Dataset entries
═══

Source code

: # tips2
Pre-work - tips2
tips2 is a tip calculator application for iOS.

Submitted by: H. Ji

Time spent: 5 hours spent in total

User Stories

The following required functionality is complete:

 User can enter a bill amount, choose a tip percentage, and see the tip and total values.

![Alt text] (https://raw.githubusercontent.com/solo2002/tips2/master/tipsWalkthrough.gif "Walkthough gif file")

═══

> PROBLEM DESCRIPTION
Output each record above exactly, omitting nothing.

> EXERCISE RESPONSE
Source code

: # tips2
Pre-work - tips2
tips2 is a tip calculator application for iOS.

Submitted by: H. Ji

Time spent: 5 hours spent in total

User Stories

The following required functionality is complete:

 User can enter a bill amount, choose a tip percentage, and see the tip and total values.

![Alt text] (https://raw.githubusercontent.com/solo2002/tips2/master/tipsWalkthrough.gif "Walkthough gif file")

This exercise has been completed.